• MATERIAL TO PROCESS

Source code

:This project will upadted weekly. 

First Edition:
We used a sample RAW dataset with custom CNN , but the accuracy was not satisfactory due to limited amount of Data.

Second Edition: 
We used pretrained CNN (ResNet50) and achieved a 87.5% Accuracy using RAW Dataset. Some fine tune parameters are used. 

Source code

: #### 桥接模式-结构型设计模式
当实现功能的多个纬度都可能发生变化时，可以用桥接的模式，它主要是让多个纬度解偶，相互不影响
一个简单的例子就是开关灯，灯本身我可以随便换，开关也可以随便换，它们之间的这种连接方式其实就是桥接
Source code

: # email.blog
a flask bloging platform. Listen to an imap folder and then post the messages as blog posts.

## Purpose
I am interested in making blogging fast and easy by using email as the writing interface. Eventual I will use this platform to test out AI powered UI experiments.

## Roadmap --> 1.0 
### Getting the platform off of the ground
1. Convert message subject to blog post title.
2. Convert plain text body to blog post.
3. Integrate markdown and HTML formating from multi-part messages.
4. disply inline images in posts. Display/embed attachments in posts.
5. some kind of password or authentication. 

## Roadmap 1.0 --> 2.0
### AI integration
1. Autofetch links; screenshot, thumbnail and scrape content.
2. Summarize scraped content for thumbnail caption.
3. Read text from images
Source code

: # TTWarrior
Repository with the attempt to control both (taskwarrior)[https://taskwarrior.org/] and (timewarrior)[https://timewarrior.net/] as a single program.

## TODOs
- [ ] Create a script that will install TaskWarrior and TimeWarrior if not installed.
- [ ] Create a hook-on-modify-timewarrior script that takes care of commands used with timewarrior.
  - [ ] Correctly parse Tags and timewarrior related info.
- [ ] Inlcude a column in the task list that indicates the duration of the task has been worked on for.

• DESCRIPTION OF THE TASK
Exactly and in full, write out the lines from the one containing "5. some kind of password or authentication." through the end of the listing.

• SOLUTION TO THIS PROBLEM
5. some kind of password or authentication. 

## Roadmap 1.0 --> 2.0
### AI integration
1. Autofetch links; screenshot, thumbnail and scrape content.
2. Summarize scraped content for thumbnail caption.
3. Read text from images
Source code

: # TTWarrior
Repository with the attempt to control both (taskwarrior)[https://taskwarrior.org/] and (timewarrior)[https://timewarrior.net/] as a single program.

## TODOs
- [ ] Create a script that will install TaskWarrior and TimeWarrior if not installed.
- [ ] Create a hook-on-modify-timewarrior script that takes care of commands used with timewarrior.
  - [ ] Correctly parse Tags and timewarrior related info.
- [ ] Inlcude a column in the task list that indicates the duration of the task has been worked on for.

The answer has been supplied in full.